I chatted with them until dinner. After dinner the entire group sang the Birkat ha-Mazon ("the blessing of the meal"), and then their director announced that they would be assembling for evening prayer at the shore of the Kinneret (the Hebrew word for the Sea of Galilee) and then small group discussions.
I asked my new friends if they would mind if I came along for the evening prayer, and they were happy to have me join them. We walked the twenty yards to the seashore and set our plastic chairs in the circle of students that was already forming. Close enough to hear the water lapping on the shore, we began with a call to prayer: each of us stood facing Jerusalem, bent our knees and bowed as prayers were recited in Hebrew. Then we took our seats, and the prayer leaders led in alternating Hebrew prayers from the siddur (Jewish prayer book), which I was able to follow on my Columbia friend's text and stanzas from a poem by the poet Rahel. The prayer lasted for maybe 30 minutes.
Afterwards the group broke into three groups according to how long one has been in Israel.
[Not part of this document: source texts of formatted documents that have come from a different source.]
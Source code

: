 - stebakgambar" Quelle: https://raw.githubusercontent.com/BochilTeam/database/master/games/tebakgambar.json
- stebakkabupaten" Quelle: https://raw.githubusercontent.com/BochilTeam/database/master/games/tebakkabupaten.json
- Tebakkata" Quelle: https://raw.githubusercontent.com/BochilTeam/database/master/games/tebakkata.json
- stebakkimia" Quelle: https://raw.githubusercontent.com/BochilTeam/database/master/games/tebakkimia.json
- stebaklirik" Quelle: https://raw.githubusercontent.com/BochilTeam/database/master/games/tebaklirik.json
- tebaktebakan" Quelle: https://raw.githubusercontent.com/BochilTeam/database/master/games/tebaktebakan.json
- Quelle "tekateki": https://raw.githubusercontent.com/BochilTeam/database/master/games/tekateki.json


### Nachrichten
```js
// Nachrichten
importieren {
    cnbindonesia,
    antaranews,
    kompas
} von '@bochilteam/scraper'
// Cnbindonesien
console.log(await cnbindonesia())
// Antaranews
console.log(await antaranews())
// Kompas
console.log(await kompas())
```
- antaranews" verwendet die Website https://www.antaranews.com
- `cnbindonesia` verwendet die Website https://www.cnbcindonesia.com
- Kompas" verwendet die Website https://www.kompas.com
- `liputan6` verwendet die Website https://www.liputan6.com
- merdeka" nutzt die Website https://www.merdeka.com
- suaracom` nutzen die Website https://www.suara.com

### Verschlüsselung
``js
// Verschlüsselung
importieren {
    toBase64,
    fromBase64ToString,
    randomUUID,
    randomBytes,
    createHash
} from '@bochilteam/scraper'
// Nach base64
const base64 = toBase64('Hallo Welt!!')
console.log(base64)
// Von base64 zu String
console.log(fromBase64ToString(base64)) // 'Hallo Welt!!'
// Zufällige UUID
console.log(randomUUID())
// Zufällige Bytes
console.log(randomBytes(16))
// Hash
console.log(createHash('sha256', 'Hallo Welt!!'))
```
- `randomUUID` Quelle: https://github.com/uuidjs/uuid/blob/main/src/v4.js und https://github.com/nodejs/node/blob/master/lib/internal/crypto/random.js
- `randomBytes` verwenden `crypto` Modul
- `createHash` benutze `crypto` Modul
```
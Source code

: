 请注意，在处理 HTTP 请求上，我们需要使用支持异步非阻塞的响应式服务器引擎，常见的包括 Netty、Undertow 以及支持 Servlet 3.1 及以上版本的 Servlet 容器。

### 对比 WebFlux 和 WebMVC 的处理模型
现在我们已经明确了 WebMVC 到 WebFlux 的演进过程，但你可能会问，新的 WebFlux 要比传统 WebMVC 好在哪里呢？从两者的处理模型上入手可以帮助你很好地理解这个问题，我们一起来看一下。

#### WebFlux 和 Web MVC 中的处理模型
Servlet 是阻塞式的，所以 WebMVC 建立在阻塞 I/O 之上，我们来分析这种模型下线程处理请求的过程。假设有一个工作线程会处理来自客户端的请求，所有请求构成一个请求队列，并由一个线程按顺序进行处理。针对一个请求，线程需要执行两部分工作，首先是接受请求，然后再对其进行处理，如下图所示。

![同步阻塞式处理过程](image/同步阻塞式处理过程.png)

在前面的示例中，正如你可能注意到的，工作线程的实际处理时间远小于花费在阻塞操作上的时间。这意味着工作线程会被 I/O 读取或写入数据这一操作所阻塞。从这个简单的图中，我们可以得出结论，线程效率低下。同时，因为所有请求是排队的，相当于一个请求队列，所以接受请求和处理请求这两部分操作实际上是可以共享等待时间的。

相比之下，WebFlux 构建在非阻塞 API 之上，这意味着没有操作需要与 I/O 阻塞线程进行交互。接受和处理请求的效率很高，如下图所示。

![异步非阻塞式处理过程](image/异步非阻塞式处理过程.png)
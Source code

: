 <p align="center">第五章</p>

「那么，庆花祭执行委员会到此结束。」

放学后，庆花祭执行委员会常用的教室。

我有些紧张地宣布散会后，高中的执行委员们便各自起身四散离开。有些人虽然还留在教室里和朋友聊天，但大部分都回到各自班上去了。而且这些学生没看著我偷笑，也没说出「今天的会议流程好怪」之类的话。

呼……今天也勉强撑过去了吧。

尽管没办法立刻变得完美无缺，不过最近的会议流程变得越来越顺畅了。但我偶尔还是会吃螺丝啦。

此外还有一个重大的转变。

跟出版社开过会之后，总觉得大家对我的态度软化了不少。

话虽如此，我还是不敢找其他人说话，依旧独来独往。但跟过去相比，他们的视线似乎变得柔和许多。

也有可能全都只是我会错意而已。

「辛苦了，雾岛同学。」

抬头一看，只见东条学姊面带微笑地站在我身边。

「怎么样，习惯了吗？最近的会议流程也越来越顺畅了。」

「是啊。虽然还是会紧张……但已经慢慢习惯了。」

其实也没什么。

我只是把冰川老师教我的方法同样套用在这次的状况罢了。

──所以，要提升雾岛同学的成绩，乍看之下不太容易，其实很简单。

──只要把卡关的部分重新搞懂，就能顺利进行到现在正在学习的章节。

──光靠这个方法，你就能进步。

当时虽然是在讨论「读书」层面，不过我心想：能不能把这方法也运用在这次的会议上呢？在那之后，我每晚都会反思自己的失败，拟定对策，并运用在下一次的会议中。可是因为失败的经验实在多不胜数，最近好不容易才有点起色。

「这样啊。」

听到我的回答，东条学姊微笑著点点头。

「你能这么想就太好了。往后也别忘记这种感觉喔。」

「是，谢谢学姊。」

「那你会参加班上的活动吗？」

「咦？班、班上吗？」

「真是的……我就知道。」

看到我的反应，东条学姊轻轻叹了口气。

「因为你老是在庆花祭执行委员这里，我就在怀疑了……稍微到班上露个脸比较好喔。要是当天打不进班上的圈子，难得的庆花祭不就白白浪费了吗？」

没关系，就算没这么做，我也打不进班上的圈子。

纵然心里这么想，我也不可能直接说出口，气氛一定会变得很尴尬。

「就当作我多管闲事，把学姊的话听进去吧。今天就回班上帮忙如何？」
Naturally, I invited myself to join the "fresh off the boat" group. The leader of this group was a Jewish man, who was originally from Rhodesia and came to Israel in the 1950's, shortly after its statehood. He gave a brief talk about the origins of Zionism in the context of 19th century European nationalism and then described his own experiences living among the early kibbutzim in Israel.
I was really struck by how much he emphasized the importance of community in those first kibbutzim with the implication that it has largely been lost in the development of the Jewish state. And if this "anakhnu" ("we-ness") has been lost in Israel, how much more so for Jews living in the United States. The year these students spend in Jerusalem is designed, I think, as an antidote to the individualism that is creeping into the Jewish community. If they can develop in these future religious leaders a Jewish identity that is steeped in communal experience, there is hope for the congregations over which they will preside.
After the conversation groups broke up, folks lingered around chatting, but I went back to my room and to bed. The next day we got up to Tel Dan first thing in the morning and had a great time walking around the site, which is surrounded by a beautiful natural reserve. But that'll have to wait for another post.